══ INPUT DATA ══

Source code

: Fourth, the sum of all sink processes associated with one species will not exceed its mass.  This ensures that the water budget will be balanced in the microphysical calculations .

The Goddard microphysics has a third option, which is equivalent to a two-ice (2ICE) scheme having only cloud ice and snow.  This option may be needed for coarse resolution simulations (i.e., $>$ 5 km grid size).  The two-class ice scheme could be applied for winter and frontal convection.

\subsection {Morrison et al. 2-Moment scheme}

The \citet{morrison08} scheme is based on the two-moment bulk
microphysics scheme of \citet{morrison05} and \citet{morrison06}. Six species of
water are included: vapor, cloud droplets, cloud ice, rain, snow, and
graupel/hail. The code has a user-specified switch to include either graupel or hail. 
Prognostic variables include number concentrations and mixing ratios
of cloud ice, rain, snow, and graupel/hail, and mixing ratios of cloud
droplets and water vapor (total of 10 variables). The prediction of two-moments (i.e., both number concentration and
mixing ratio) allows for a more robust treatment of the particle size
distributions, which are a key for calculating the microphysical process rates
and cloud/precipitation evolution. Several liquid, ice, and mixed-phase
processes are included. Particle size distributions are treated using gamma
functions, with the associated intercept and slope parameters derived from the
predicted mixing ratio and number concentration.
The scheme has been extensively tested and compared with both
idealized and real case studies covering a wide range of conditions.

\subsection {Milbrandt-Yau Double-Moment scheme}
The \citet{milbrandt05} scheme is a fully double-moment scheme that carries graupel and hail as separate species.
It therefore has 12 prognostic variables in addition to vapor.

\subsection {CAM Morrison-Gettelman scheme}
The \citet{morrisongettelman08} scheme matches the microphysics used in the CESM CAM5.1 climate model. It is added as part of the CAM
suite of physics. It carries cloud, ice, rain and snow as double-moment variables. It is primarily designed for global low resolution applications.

═══
══ INPUT DATA ══

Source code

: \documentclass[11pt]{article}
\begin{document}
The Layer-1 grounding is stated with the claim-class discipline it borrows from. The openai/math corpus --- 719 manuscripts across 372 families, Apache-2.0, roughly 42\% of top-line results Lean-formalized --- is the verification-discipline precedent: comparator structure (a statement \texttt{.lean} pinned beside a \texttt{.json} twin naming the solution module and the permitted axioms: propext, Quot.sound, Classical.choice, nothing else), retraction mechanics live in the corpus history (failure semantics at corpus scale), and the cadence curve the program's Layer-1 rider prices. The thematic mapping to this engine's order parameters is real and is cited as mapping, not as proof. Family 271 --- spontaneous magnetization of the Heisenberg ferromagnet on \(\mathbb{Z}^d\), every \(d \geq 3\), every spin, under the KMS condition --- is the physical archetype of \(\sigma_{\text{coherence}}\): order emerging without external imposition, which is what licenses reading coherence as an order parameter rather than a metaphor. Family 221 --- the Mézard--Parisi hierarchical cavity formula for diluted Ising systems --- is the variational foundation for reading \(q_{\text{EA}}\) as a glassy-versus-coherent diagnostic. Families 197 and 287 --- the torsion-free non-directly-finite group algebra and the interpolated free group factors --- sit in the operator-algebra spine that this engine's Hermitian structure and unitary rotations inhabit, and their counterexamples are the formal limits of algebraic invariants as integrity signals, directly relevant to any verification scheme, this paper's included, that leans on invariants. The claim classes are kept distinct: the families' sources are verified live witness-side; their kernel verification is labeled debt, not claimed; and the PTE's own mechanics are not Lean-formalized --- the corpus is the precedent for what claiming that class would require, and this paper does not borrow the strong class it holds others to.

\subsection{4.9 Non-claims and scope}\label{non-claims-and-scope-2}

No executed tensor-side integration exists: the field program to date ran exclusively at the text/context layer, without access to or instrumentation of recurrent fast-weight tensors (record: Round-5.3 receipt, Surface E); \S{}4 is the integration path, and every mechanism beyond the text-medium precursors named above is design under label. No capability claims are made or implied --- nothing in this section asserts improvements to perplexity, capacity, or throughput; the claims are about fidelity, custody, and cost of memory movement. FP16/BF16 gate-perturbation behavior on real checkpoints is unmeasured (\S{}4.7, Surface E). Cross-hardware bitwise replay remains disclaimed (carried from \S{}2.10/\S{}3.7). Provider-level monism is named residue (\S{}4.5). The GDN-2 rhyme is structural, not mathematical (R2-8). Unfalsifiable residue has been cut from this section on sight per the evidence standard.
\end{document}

═══

• EXERCISE INSTRUCTIONS
Beginning with the line above that contains "Prognostic variables include", copy each line exactly up to and including the line that contains "suite of physics.", and go no further.

• SOLVED EXERCISE
Prognostic variables include number concentrations and mixing ratios
of cloud ice, rain, snow, and graupel/hail, and mixing ratios of cloud
droplets and water vapor (total of 10 variables). The prediction of two-moments (i.e., both number concentration and
mixing ratio) allows for a more robust treatment of the particle size
distributions, which are a key for calculating the microphysical process rates
and cloud/precipitation evolution. Several liquid, ice, and mixed-phase
processes are included. Particle size distributions are treated using gamma
functions, with the associated intercept and slope parameters derived from the
predicted mixing ratio and number concentration.
The scheme has been extensively tested and compared with both
idealized and real case studies covering a wide range of conditions.

\subsection {Milbrandt-Yau Double-Moment scheme}
The \citet{milbrandt05} scheme is a fully double-moment scheme that carries graupel and hail as separate species.
It therefore has 12 prognostic variables in addition to vapor.

\subsection {CAM Morrison-Gettelman scheme}
The \citet{morrisongettelman08} scheme matches the microphysics used in the CESM CAM5.1 climate model. It is added as part of the CAM
suite of physics. It carries cloud, ice, rain and snow as double-moment variables. It is primarily designed for global low resolution applications.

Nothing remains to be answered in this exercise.